The guiding circular concept
The residence hall was created by the practice Lundgaard & Tranberg and in its main concept it is arranged as a circular building in 7 storeys containing all the facilities of the residence hall and encircling one big, planted courtyard in the centre.
The cylindrical main shape is transected by 5 vertical lines that visually and functionally divide the building into sections and appear to be continuous, open passages providing access from the outside to the central courtyard.
In the inner courtyard of the residence hall, you see the main common areas, the kitchens and the common rooms, that contrary to nature seem to be hanging freely in the air. With a depth of up to 8 meters, these boxes are an impressive feat of engineering requiring gathering inspiration from e.g. building bridges in the open sea.
Besides the characteristic circular shape, one of the most conspicuous elements in the architectural layout of Tietgenkollegiet is the choice of materials. On the outside, the front of the residence hall is clad with the cobber-based alloy tombak and oak. The indoor areas are characterised by the smooth, unpainted concrete walls clad with birch ply and floors of magnesite.
Arrangement and decoration
The raw, natural materials are both complemented and contrasted with the decoration of the residence hall created by the artists Mathilde Aggebo and Julie Henriksen. In the residence corridors, there are plywood-clad walls decorated with printed patterns contributing to all the corridors having their own unique characteristic. The colourful laundry of the residence hall is also unique, and the colours are repeated e.g. among the chairs, mailboxes, and curtains.

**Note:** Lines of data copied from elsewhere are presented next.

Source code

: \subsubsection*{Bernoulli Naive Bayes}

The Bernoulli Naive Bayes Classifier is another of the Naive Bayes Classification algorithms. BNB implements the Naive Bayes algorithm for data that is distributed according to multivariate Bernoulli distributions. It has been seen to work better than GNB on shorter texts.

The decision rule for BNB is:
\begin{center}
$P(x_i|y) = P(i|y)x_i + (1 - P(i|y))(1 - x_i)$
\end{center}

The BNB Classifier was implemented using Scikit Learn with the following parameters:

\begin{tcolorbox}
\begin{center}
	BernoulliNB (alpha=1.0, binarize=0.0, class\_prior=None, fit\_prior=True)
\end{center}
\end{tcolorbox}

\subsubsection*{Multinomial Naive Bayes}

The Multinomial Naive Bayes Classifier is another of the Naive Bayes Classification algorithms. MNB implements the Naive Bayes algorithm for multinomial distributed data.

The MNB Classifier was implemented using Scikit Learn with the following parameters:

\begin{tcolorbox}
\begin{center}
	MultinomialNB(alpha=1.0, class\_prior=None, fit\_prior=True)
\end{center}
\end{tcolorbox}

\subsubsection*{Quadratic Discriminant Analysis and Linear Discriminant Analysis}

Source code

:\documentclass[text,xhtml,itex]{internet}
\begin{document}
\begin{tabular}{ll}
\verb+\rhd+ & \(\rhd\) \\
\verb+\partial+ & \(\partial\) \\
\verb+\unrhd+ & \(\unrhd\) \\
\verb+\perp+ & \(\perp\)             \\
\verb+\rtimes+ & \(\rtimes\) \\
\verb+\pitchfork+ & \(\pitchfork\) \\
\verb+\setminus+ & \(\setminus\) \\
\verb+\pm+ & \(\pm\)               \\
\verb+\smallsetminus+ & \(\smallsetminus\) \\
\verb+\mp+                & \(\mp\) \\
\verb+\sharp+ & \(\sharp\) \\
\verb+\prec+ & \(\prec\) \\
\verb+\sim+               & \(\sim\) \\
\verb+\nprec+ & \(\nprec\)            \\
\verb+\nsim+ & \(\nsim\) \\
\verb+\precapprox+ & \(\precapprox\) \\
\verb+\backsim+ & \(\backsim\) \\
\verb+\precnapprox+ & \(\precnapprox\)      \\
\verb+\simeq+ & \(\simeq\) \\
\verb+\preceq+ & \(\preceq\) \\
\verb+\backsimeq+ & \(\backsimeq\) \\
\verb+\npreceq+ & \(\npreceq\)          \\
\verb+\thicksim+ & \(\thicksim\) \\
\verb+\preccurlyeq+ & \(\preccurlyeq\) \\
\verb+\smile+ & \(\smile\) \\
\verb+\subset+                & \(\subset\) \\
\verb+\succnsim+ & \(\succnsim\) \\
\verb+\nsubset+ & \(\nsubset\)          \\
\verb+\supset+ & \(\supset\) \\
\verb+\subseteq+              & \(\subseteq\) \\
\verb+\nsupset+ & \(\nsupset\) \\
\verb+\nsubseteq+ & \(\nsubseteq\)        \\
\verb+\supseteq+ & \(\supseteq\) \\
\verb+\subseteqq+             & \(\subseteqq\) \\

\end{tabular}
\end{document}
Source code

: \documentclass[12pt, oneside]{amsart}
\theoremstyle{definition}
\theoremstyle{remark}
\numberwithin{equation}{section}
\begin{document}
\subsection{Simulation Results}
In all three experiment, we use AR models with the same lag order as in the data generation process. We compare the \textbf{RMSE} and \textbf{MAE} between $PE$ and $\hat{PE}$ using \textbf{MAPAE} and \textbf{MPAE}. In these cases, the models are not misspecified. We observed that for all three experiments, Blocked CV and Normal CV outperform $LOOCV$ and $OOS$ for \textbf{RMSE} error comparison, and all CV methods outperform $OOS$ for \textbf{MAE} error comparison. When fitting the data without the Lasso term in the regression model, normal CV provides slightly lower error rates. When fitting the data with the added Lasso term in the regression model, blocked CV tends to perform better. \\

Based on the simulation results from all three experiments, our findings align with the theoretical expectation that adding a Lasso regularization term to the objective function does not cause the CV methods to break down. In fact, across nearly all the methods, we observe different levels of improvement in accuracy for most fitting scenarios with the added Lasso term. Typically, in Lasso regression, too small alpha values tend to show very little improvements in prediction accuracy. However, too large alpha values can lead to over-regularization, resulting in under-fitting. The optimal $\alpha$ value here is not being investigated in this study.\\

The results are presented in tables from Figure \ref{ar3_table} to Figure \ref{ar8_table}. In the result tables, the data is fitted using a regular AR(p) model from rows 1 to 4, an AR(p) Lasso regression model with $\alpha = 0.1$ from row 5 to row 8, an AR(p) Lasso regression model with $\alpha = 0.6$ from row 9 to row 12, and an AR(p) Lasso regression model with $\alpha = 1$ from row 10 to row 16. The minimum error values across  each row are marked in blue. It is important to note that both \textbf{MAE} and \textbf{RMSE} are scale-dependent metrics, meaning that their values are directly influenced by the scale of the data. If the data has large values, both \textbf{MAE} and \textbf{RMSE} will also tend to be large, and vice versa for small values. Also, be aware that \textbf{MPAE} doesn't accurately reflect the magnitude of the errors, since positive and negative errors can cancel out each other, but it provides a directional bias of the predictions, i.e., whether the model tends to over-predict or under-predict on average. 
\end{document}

The intentions of the architects
The architects from Lundgaard & Tranberg describe themselves that their intentions were:
- to create a building that is harmoniously integrated in the current and coming building and landscape structure and at the same time with a clear independent identity;
- that the building provides a clear, cohesive shape as a symbol of the principal community idea of the residence hall;
- to ensure optimum transparency and accessibility everywhere in the residence hall;
- to achieve uniform, equal conditions for all residences and residence groups in the overall unity (a “democratic” residence hall building);
- to manifest the residence hall vis-à-vis the surroundings with an easily recognisable, significant architectural expression;
- to emphasise significant lines of vision from the residence hall towards the surrounding cityscape as well as ensuring spacious passages across the landscape between the two channels;
- to achieve a building shape that is simple and rational in a constructive/constructional point of view but at the same time flexible regarding spatial and expressive variation.